Could every line below be transcribed exactly, with the pictures dropped?
*** Data records ***
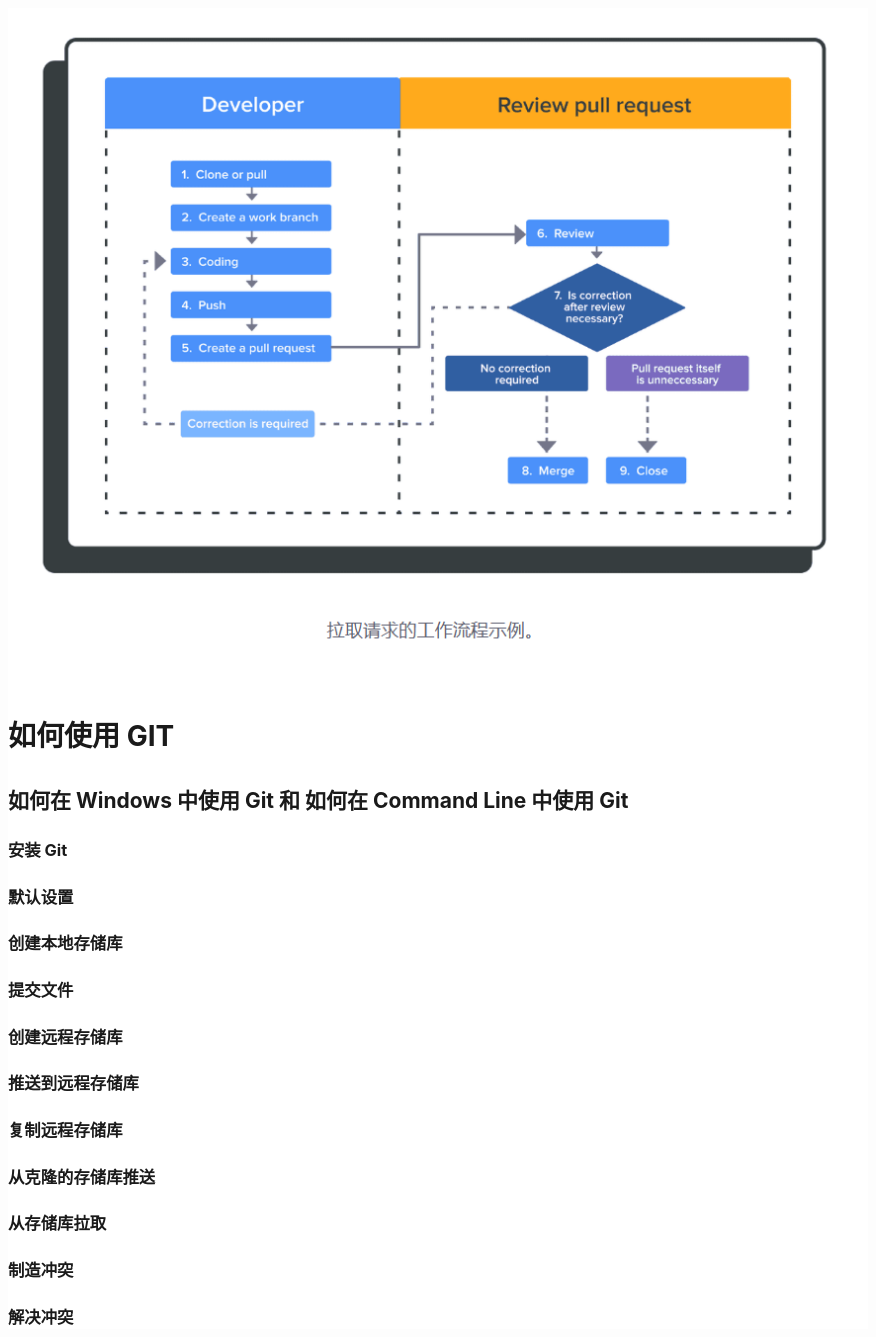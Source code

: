 ![拉取请求](./images/pull-request.png)

# 如何使用 GIT

## 如何在 Windows 中使用 Git 和 如何在 Command Line 中使用 Git
### 安装 Git
### 默认设置
### 创建本地存储库
### 提交文件
### 创建远程存储库
### 推送到远程存储库
### 复制远程存储库
### 从克隆的存储库推送
### 从存储库拉取
### 制造冲突
### 解决冲突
*** End of Data records ***
* _Task result_
Source code

: ![拉取请求](./images/pull-request.png)

# 如何使用 GIT

## 如何在 Windows 中使用 Git 和 如何在 Command Line 中使用 Git
### 安装 Git
### 默认设置
### 创建本地存储库
### 提交文件
### 创建远程存储库
### 推送到远程存储库
### 复制远程存储库
### 从克隆的存储库推送
### 从存储库拉取
### 制造冲突
### 解决冲突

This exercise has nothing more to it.